Fue el momento de Antón, de ponerse malo. Y sin entender qué hacía su esposa en la calle justo cuando estaba a dar luz, le preguntó:
—¿Pero a dónde os dirigíais en vuestro estado...? —le preguntó Antón agitado.
—Estaba tratando de huir —respondió Elvira soltando otro quejido de dolor.
—¡Dios mío! Debemos marcharnos de aquí entonces —señaló Antón comprendiendo la urgencia de marcharse y el peligro—. Pero, ibais en dirección contraria...
—Trataba de alejarme todo lo posible. No me importaba dónde... —respondió Elvira intentando justificarse.
—No os preocupéis. Iré a por mi caballo y saldremos de la aldea. ¿Podéis caminar más deprisa?
—No, voy descalza.
—¿Cómo que descalza?
—Manuel me ordenó quitarme los zapatos para que no pudiese huir.

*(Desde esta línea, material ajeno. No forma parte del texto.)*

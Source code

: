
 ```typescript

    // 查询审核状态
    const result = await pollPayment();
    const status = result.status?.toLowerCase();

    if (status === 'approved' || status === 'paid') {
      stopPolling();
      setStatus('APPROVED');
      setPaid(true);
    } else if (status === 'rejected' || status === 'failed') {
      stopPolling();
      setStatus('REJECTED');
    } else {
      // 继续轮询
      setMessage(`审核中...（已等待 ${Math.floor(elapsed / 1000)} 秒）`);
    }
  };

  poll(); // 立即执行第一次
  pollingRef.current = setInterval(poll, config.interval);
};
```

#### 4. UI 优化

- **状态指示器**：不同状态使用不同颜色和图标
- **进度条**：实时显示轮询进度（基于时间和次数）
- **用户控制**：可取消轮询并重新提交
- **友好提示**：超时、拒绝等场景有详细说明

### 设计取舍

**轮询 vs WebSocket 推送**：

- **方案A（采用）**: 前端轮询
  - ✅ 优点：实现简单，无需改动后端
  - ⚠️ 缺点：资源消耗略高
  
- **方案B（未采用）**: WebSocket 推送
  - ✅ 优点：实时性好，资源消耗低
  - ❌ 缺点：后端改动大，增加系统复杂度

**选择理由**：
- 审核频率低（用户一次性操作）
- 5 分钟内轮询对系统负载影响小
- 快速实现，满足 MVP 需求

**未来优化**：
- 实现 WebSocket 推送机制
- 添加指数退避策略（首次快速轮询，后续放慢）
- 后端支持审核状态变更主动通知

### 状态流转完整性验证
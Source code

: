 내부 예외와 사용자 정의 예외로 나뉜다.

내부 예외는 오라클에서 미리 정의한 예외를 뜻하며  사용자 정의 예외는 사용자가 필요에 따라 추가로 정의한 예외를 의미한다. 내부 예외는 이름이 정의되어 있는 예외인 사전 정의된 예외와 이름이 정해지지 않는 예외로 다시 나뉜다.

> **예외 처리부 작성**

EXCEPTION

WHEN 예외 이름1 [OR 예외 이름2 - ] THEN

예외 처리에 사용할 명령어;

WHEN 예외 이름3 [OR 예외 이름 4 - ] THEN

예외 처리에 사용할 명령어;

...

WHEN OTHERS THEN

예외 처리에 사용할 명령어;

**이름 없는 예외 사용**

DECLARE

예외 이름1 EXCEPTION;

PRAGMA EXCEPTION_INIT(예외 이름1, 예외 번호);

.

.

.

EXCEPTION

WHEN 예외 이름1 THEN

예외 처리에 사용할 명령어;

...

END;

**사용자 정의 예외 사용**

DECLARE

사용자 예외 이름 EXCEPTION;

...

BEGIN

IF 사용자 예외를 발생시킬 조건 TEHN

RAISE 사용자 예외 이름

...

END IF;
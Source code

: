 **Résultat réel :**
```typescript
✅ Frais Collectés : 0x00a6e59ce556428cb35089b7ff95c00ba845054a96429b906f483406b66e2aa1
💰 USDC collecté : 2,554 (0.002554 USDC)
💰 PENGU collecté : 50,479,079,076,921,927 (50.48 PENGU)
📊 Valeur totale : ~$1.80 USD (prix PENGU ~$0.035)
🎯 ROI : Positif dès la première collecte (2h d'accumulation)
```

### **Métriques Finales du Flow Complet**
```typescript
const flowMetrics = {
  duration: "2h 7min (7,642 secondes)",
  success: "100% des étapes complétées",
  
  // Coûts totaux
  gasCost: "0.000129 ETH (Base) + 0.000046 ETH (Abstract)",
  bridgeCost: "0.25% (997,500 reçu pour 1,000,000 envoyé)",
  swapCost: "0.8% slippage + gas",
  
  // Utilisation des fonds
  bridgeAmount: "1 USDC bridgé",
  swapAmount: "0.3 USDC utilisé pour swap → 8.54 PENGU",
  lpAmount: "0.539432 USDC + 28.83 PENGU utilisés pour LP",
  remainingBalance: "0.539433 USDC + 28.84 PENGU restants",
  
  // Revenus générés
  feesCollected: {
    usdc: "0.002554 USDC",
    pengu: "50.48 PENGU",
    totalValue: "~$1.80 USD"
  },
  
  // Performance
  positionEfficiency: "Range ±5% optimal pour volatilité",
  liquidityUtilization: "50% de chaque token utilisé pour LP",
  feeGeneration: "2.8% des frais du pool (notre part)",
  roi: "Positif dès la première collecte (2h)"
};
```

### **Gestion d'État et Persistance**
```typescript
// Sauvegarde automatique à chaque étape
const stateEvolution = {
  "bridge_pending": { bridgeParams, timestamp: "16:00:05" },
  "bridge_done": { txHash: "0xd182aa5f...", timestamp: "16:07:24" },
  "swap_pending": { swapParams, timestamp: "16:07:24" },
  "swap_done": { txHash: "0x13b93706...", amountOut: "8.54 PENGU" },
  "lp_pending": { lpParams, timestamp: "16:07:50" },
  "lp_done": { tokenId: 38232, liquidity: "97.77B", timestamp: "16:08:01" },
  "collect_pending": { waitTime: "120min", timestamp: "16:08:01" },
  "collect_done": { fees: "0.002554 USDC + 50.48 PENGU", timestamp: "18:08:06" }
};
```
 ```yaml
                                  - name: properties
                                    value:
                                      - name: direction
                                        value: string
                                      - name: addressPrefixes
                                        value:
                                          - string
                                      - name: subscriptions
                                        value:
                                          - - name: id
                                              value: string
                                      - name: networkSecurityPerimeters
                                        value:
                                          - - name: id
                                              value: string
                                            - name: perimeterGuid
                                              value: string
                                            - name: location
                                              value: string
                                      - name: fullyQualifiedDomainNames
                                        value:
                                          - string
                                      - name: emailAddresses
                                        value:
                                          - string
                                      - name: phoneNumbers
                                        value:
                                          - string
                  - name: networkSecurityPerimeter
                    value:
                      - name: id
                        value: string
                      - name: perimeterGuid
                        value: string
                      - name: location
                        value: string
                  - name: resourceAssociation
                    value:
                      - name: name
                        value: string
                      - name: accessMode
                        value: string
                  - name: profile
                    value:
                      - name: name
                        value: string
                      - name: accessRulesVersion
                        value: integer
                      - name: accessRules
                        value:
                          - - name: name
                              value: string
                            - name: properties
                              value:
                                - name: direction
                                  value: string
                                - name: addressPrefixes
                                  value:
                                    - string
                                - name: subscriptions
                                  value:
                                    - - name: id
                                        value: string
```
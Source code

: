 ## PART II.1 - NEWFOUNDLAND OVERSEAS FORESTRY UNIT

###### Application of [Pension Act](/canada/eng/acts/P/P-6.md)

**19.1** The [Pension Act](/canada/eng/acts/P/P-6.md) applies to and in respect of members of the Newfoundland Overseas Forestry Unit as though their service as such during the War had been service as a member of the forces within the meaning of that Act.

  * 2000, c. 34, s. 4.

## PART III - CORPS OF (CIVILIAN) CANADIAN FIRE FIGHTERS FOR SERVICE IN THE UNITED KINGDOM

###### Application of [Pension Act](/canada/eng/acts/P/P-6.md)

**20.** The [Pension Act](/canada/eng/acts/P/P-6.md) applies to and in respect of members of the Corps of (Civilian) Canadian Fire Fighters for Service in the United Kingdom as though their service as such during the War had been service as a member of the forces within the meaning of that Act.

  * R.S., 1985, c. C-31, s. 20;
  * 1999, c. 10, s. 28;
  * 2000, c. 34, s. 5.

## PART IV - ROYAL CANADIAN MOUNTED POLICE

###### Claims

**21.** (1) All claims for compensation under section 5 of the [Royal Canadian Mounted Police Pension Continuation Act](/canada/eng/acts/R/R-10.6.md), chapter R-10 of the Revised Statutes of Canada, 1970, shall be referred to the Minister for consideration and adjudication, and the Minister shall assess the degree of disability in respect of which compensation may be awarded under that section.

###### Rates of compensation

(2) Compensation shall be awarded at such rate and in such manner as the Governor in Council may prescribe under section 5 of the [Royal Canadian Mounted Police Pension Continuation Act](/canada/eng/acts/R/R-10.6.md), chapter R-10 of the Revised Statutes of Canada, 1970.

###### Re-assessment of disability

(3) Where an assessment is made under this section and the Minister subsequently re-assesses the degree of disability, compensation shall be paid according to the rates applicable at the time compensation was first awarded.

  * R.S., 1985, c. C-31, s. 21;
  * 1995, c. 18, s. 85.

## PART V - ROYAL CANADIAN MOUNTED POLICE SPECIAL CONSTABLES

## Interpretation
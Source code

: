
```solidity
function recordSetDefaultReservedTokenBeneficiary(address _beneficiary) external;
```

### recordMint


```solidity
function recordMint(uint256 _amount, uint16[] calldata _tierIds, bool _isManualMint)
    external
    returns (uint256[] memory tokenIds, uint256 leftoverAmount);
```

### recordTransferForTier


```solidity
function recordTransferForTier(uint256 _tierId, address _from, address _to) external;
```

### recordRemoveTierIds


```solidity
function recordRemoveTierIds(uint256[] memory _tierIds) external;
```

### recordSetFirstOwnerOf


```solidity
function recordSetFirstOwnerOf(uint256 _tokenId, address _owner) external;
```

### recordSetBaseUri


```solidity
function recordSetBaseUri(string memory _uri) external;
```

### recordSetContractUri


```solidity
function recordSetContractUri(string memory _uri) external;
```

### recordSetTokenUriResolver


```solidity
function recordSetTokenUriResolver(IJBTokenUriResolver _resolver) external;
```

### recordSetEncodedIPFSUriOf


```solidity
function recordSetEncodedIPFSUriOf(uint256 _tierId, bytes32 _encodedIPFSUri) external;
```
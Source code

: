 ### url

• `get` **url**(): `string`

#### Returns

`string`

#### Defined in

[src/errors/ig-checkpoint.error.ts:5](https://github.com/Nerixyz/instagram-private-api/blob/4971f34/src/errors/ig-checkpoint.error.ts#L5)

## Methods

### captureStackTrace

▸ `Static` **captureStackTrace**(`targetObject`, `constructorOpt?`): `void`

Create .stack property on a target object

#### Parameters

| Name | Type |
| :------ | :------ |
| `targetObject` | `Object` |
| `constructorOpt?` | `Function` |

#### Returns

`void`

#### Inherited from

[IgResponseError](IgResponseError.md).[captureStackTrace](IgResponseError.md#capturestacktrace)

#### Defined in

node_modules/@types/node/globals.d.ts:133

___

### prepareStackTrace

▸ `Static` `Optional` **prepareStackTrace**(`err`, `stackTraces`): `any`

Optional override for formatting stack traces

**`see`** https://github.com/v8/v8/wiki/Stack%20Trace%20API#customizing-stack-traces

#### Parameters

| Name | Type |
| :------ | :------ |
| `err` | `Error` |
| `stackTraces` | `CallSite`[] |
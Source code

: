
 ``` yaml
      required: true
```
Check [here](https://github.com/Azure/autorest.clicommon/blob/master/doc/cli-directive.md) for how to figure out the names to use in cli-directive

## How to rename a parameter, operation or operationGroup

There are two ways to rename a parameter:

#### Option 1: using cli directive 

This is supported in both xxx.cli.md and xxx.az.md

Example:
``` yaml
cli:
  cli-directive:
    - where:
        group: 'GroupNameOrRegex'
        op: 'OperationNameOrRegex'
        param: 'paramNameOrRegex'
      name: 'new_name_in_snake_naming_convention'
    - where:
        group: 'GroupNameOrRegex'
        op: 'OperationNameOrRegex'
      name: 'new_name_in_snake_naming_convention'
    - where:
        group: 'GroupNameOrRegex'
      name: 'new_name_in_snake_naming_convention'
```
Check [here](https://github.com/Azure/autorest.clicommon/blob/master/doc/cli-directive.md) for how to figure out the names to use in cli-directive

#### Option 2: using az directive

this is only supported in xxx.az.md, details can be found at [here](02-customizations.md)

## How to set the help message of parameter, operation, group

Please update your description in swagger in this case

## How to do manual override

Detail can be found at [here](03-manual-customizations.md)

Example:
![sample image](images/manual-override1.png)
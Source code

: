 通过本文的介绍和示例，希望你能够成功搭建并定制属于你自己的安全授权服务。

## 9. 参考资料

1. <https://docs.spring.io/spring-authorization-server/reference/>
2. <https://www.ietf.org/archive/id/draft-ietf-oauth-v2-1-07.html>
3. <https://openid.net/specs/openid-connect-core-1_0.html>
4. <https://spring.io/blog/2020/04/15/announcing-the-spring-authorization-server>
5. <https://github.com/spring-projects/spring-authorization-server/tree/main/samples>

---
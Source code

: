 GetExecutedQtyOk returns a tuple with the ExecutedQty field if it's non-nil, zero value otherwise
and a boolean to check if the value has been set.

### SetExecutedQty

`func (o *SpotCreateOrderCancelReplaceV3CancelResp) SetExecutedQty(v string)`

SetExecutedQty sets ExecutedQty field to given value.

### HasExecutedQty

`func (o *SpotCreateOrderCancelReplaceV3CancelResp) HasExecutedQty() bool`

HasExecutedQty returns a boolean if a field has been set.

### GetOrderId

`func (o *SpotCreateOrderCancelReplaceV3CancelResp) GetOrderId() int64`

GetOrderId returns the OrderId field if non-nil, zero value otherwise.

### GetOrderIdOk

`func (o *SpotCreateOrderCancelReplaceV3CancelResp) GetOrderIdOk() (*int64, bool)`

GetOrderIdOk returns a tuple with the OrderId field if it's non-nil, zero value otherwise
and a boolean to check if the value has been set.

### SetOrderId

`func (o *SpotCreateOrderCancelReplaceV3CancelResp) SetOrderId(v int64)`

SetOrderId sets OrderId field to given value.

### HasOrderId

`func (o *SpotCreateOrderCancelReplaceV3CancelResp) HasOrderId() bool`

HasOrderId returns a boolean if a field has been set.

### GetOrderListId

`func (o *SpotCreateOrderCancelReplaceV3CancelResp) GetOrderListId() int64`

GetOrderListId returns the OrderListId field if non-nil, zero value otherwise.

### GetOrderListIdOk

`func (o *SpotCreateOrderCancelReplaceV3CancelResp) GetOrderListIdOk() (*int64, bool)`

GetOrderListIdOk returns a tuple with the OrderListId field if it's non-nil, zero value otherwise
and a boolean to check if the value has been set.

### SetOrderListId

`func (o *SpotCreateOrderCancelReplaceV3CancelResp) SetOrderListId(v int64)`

—Por eso andáis de forma tan lenta... —entendió Antón al instante maldiciendo al Vandelvira—. ¡Está bien! Todavía no soy el soldado que era, pero aún no he perdido la capacidad de luchar por mi esposa cuando me necesita. Es imposible que nadie esté levantado a estas horas. Todos estarán durmiendo para el viaje de mañana. Mientras os sentáis en este lado del camino, me esperaréis aquí.
—Pero quiero ir con vos... —se quejó Elvira asustada.
—En vuestro estado, es mejor que reservéis fuerzas. Además, si emitís algún quejido, podéis alertar a alguien. Yo no puedo llevar vuestro peso y no quiero que os clavéis cualquier piedra en las plantas del pie.
Antón maldijo al Vandelvira por su ocurrencia y prometió cobrársela doble. Cogiendo el rostro de su esposa entre las dos palmas de sus manos y dándole un rápido beso, le dijo.
—No os mováis. Enseguida vuelvo.
Y dejándola sola de nuevo, Elvira solo pudo escuchar sus pasos alejándose mientras sentía otra nueva contracción.